By Brandt Goldstein Posted Friday, April 12, 2002, at 3:47 PM ET

snip

But since a company—or a limited liability partnership such as Andersen—is simply a legal construct, it cannot commit a physical act such as obstruction of justice. So, how does Congress get past this problem when it wants to punish a company as a whole? By attributing the acts and intentions of the company's employees to the company itself, an approach the Supreme Court first endorsed in the 1909 case of New York Central and Hudson River Railroad Co. v. United States. That case held that since corporations were already liable in civil cases for their employees' bad conduct (within the scope of their job), it was perfectly appropriate to extend that rule to the criminal law.

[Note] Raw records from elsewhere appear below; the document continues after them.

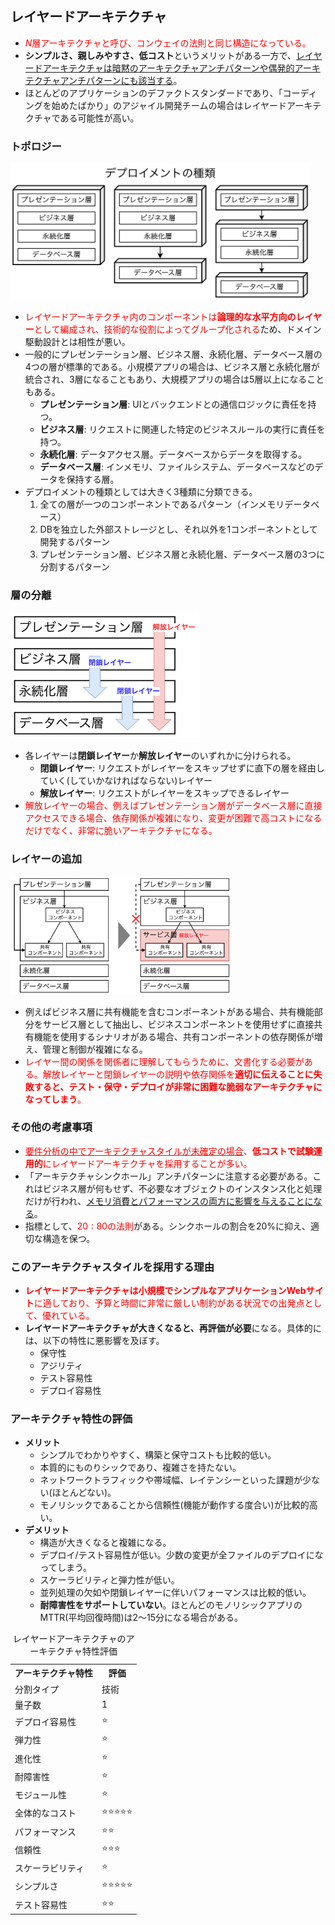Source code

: ## レイヤードアーキテクチャ

- <font color=red>$N$層アーキテクチャと呼び、コンウェイの法則と同じ構造になっている。</font>
- <b>シンプルさ、親しみやすさ、低コスト</b>というメリットがある一方で、<u>レイヤードアーキテクチャは暗黙のアーキテクチャアンチパターンや偶発的アーキテクチャアンチパターンにも該当する</u>。
- ほとんどのアプリケーションのデファクトスタンダードであり、「コーディングを始めたばかり」のアジャイル開発チームの場合はレイヤードアーキテクチャである可能性が高い。

### トポロジー

<img src="images/10-1.png" width=95%>

- <font color=red>レイヤードアーキテクチャ内のコンポーネントは<b>論理的な水平方向のレイヤー</b>として編成され、技術的な役割によってグループ化される</font>ため、ドメイン駆動設計とは相性が悪い。
- 一般的にプレゼンテーション層、ビジネス層、永続化層、データベース層の4つの層が標準的である。小規模アプリの場合は、ビジネス層と永続化層が統合され、3層になることもあり、大規模アプリの場合は5層以上になることもある。
  - **プレゼンテーション層**: UIとバックエンドとの通信ロジックに責任を持つ。
  - **ビジネス層**: リクエストに関連した特定のビジネスルールの実行に責任を持つ。
  - **永続化層**: データアクセス層。データベースからデータを取得する。
  - **データベース層**: インメモリ、ファイルシステム、データベースなどのデータを保持する層。
- デプロイメントの種類としては大きく3種類に分類できる。
  1. 全ての層が一つのコンポーネントであるパターン（インメモリデータベース）
  2. DBを独立した外部ストレージとし、それ以外を1コンポーネントとして開発するパターン
  3. プレゼンテーション層、ビジネス層と永続化層、データベース層の3つに分割するパターン

### 層の分離

<img src="images/10-2.png" width=60%>

- 各レイヤーは**閉鎖レイヤー**か**解放レイヤー**のいずれかに分けられる。
  - **閉鎖レイヤー**: リクエストがレイヤーをスキップせずに直下の層を経由していく(していかなければならない)レイヤー
  - **解放レイヤー**: リクエストがレイヤーをスキップできるレイヤー
- <font color=red>解放レイヤーの場合、例えばプレゼンテーション層がデータベース層に直接アクセスできる場合、依存関係が複雑になり、変更が困難で高コストになるだけでなく、非常に脆いアーキテクチャになる。</font>

### レイヤーの追加

<img src="images/10-3.png" width=70%>

- 例えばビジネス層に共有機能を含むコンポーネントがある場合、共有機能部分をサービス層として抽出し、ビジネスコンポーネントを使用せずに直接共有機能を使用するシナリオがある場合、共有コンポーネントの依存関係が増え、管理と制御が複雑になる。
- <font color=red>レイヤー間の関係を関係者に理解してもらうために、文書化する必要がある。解放レイヤーと閉鎖レイヤーの説明や依存関係を<b>適切に伝えることに失敗すると、テスト・保守・デプロイが非常に困難な脆弱なアーキテクチャになってしまう</b>。</font>

### その他の考慮事項

- <font color=red><u>要件分析の中でアーキテクチャスタイルが未確定の場合</u>、<b>低コストで試験運用的</b>にレイヤードアーキテクチャを採用することが多い。</font>
- 「アーキテクチャシンクホール」アンチパターンに注意する必要がある。これはビジネス層が何もせず、不必要なオブジェクトのインスタンス化と処理だけが行われ、<u>メモリ消費とパフォーマンスの両方に影響を与えることになる</u>。
- 指標として、<font color=red>$20:80$の法則</font>がある。シンクホールの割合を$20\%$に抑え、適切な構造を保つ。

### このアーキテクチャスタイルを採用する理由

- <font color=red><b>レイヤードアーキテクチャは小規模でシンプルなアプリケーションWebサイト</b>に適しており、予算と時間に非常に厳しい制約がある状況での出発点として、優れている。</font>
- **レイヤードアーキテクチャが大きくなると、再評価が必要**になる。具体的には、以下の特性に悪影響を及ぼす。
  - 保守性
  - アジリティ
  - テスト容易性
  - デプロイ容易性

<div style="page-break-before:always"></div>

### アーキテクチャ特性の評価

- **メリット**
  - シンプルでわかりやすく、構築と保守コストも比較的低い。
  - 本質的にものりシックであり、複雑さを持たない。
  - ネットワークトラフィックや帯域幅、レイテンシーといった課題が少ない(ほとんどない)。
  - モノリシックであることから信頼性(機能が動作する度合い)が比較的高い。
- **デメリット**
  - 構造が大きくなると複雑になる。
  - デプロイ/テスト容易性が低い。少数の変更が全ファイルのデプロイになってしまう。
  - スケーラビリティと弾力性が低い。
  - 並列処理の欠如や閉鎖レイヤーに伴いパフォーマンスは比較的低い。
  - **耐障害性をサポートしていない**。ほとんどのモノリシックアプリのMTTR(平均回復時間)は2〜15分になる場合がある。

<table>
    <caption>レイヤードアーキテクチャのアーキテクチャ特性評価</caption>
	<tbody>
		<tr>
			<th>アーキテクチャ特性</th>
			<th>評価</th>
		</tr>
		<tr>
			<td>分割タイプ</td>
			<td>技術</td>
		</tr>
		<tr>
			<td>量子数</td>
			<td>1</td>
		</tr>
		<tr>
			<td>デプロイ容易性</td>
			<td>⭐️</td>
		</tr>
		<tr>
			<td>弾力性</td>
			<td>⭐️</td>
		</tr>
		<tr>
			<td>進化性</td>
			<td>⭐️</td>
		</tr>
		<tr>
			<td>耐障害性</td>
			<td>⭐️</td>
		</tr>
		<tr>
			<td>モジュール性</td>
			<td>⭐️</td>
		</tr>
		<tr>
			<td>全体的なコスト</td>
			<td>⭐️⭐️⭐️⭐️⭐️</td>
		</tr>
		<tr>
			<td>パフォーマンス</td>
			<td>⭐️⭐️</td>
		</tr>
		<tr>
			<td>信頼性</td>
			<td>⭐️⭐️⭐️</td>
		</tr>
		<tr>
			<td>スケーラビリティ</td>
			<td>⭐️</td>
		</tr>
		<tr>
			<td>シンプルさ</td>
			<td>⭐️⭐️⭐️⭐️⭐️</td>
		</tr>
		<tr>
			<td>テスト容易性</td>
			<td>⭐️⭐️</td>
		</tr>
	</tbody>
</table>
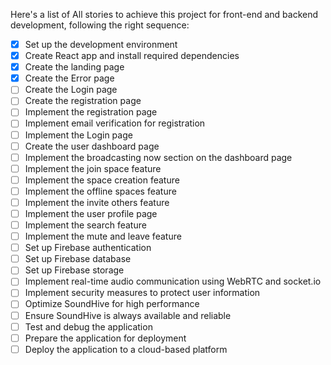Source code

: ﻿Here's a list of All stories to achieve this project for front-end and backend development, following the right sequence:

- [x] Set up the development environment
- [x] Create React app and install required dependencies
- [x] Create the landing page
- [x] Create the Error page
- [ ] Create the Login page
- [ ] Create the registration page
- [ ] Implement the registration page
- [ ] Implement email verification for registration
- [ ] Implement the Login page
- [ ] Create the user dashboard page
- [ ] Implement the broadcasting now section on the dashboard page
- [ ] Implement the join space feature
- [ ] Implement the space creation feature
- [ ] Implement the offline spaces feature
- [ ] Implement the invite others feature
- [ ] Implement the user profile page
- [ ] Implement the search feature
- [ ] Implement the mute and leave feature
- [ ] Set up Firebase authentication
- [ ] Set up Firebase database
- [ ] Set up Firebase storage
- [ ] Implement real-time audio communication using WebRTC and socket.io
- [ ] Implement security measures to protect user information
- [ ] Optimize SoundHive for high performance
- [ ] Ensure SoundHive is always available and reliable
- [ ] Test and debug the application
- [ ] Prepare the application for deployment
- [ ] Deploy the application to a cloud-based platform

Why? Deterrence. If only an individual employee could be punished for bad acts, the firm could pressure other employees to carry on the same criminal conduct. (If the crime is outside the scope of the employee's job and isn't meant to help the company, the company can't be liable. Robbing a 7-Eleven after you've delivered soft drinks there won't get the soda distributor you work for in trouble.)

But why seek criminal sanctions against a company rather than civil ones? One reason is the power of a grand jury. In a civil proceeding, Andersen can bring its attorneys to any employee deposition, and the proceeding's scope is limited to the misdeeds alleged in the complaint. But in a criminal grand jury investigation, prosecutors can use subpoenas to force employees to testify—with no company lawyer at their side. The proceedings may go on for months, even years, and there's almost no limit to what the grand jury can investigate.

In addition to heavy fines meted out in a criminal conviction, the court can put a company on probation for several years. No corporation wants a judge as an overseer.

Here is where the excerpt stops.